For more course tutorials visit NTC 406 Entire Course NTC 406 Week 1 Individual Assignment Network Requirements Analysis Paper NTC 406.
Lecture 1 Book: Hadoop in Action by Chuck Lam Online course – “Cloud Computing Concepts” lecture notes by Indranil Gupta.
CSE 486/586 Distributed Systems Gossiping
CS/CE/TE 6378 Advanced Operating Systems
CS525 Advanced Distributed Systems Spring 2013
CS525 Advanced Distributed Systems Spring 2009
CS 425 / ECE 428 Distributed Systems Fall 2017 Indranil Gupta (Indy)
Ministry of Higher Education
湖南大学-信息科学与工程学院-计算机与科学系
湖南大学-信息科学与工程学院-计算机与科学系
Software Defined Networking (SDN)
Global State and Gossip
CSC 724 Advanced Distributed Systems Introduction
Web: courses.engr.illinois.edu/cs425/
Quasardb Is a Fast, Reliable, and Highly Scalable Application Database, Built on Microsoft Azure and Designed Not to Buckle Under Demand MICROSOFT AZURE.
Web: courses.engr.illinois.edu/cs425/
CS 425 / ECE 428 Distributed Systems Fall 2018 Indranil Gupta (Indy)
Presentation transcript:

1 CS525 Advanced Distributed Systems Spring 2015 Indranil Gupta (Indy) Lecture 1 January 20, 2015 All Slides © IG

2 What is a Distributed System? (examples) The InternetGnutella peer to peer system Datacenter/Cloud A Sensor Network

3 Can you name some examples of Operating Systems?

4 … Linux WinXP Vista Unix FreeBSD Mac OSX 2K Aegis Scout Hydra Mach SPIN OS/2 Express Flux Hope Spring AntaresOS EOS LOS SQOS LittleOS TINOS PalmOS WinCE TinyOS …

5 What is an Operating System?

6 User interface to hardware (device driver) Provides abstractions (processes, file system) Resource manager (scheduler) Means of communication (networking) …

7 FOLDOC definition The low-level software which handles the interface to peripheral hardware, schedules tasks, allocates storage, and presents a default interface to the user when no application program is running. The OS may be split into a kernel which is always present and various system programs which use facilities provided by the kernel to perform higher-level house-keeping tasks, often acting as servers in a client-server relationship. Some would include a graphical user interface and window system as part of the OS, others would not. The operating system loader, BIOS, or other firmware required at boot time or when installing the operating system would generally not be considered part of the operating system, though this distinction is unclear in the case of a roamable operating system such as RISC OS. The facilities an operating system provides and its general design philosophy exert an extremely strong influence on programming style and on the technical cultures that grow up around the machines on which it runs.

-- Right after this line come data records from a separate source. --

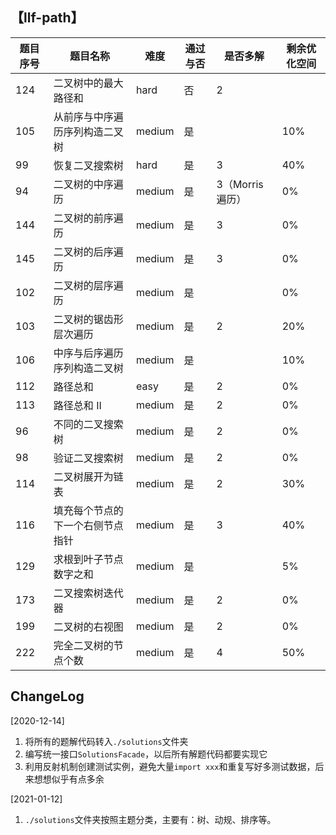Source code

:## 【llf-path】

| 题目序号 | 题目名称 | 难度 | 通过与否 | 是否多解 | 剩余优化空间 |
| -- | -- | -- | -- | -- | -- |
| 124 | 二叉树中的最大路径和 | hard | 否 | 2 | |
| 105 | 从前序与中序遍历序列构造二叉树 | medium | 是 | | 10% |
| 99 |  恢复二叉搜索树 | hard | 是 | 3 | 40% |
| 94 | 二叉树的中序遍历 | medium | 是 | 3（Morris遍历） | 0% |
| 144 | 二叉树的前序遍历 | medium | 是 | 3 | 0% |
| 145 | 二叉树的后序遍历 | medium | 是 | 3 | 0% |
| 102 | 二叉树的层序遍历 | medium | 是 |  | 0% |
| 103 | 二叉树的锯齿形层次遍历 | medium | 是 | 2 | 20% | 
| 106 | 中序与后序遍历序列构造二叉树 | medium | 是 |  | 10% | 
| 112 | 路径总和 | easy | 是 | 2 | 0% |
| 113 | 路径总和 II | medium | 是 | 2 | 0% |
| 96 | 不同的二叉搜索树 | medium | 是 | 2 | 0% |
| 98 | 验证二叉搜索树 | medium | 是 | 2 | 0% | 
| 114 | 二叉树展开为链表 | medium | 是 | 2 | 30% | 
| 116 | 填充每个节点的下一个右侧节点指针 | medium | 是 | 3 | 40% |
| 129 | 求根到叶子节点数字之和 | medium | 是 |  | 5% |
| 173 | 二叉搜索树迭代器 | medium | 是 | 2 | 0% |
| 199 | 二叉树的右视图 | medium | 是 | 2 | 0% |
| 222 | 完全二叉树的节点个数 | medium | 是 | 4 | 50% |


## ChangeLog

[2020-12-14] 
1. 将所有的题解代码转入`./solutions`文件夹
2. 编写统一接口`SolutionsFacade`，以后所有解题代码都要实现它
3. 利用反射机制创建测试实例，避免大量`import xxx`和重复写好多测试数据，后来想想似乎有点多余

[2021-01-12] 
1. `./solutions`文件夹按照主题分类，主要有：树、动规、排序等。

8 Can you name some examples of Distributed Systems?

9 Client-server (e.g., NFS) The Internet The Web A sensor network DNS BitTorrent (peer to peer overlay) Datacenters Hadoop

10 What is a Distributed System?

11 FOLDOC definition A collection of (probably heterogeneous) automata whose distribution is transparent to the user so that the system appears as one local machine. This is in contrast to a network, where the user is aware that there are several machines, and their location, storage replication, load balancing and functionality is not transparent. Distributed systems usually use some kind of client-server organization.

12 Textbook definitions A distributed system is a collection of independent computers that appear to the users of the system as a single computer. [Andrew Tanenbaum] A distributed system is several computers doing something together. Thus, a distributed system has three primary characteristics: multiple computers, interconnections, and shared state. [Michael Schroeder]

13 Unsatisfactory Why are these definitions short? Why do these definitions look inadequate to us? Because we are interested in the insides of a distributed system –algorithmics –design and implementation –maintenance –study

14 I shall not today attempt further to define the kinds of material I understand to be embraced within that shorthand description; and perhaps I could never succeed in intelligibly doing so. But I know it when I see it… [Potter Stewart, Associate Justice, US Supreme Court (talking about his interpretation of a technical term laid down in the law, case Jacobellis versus Ohio 1964) ]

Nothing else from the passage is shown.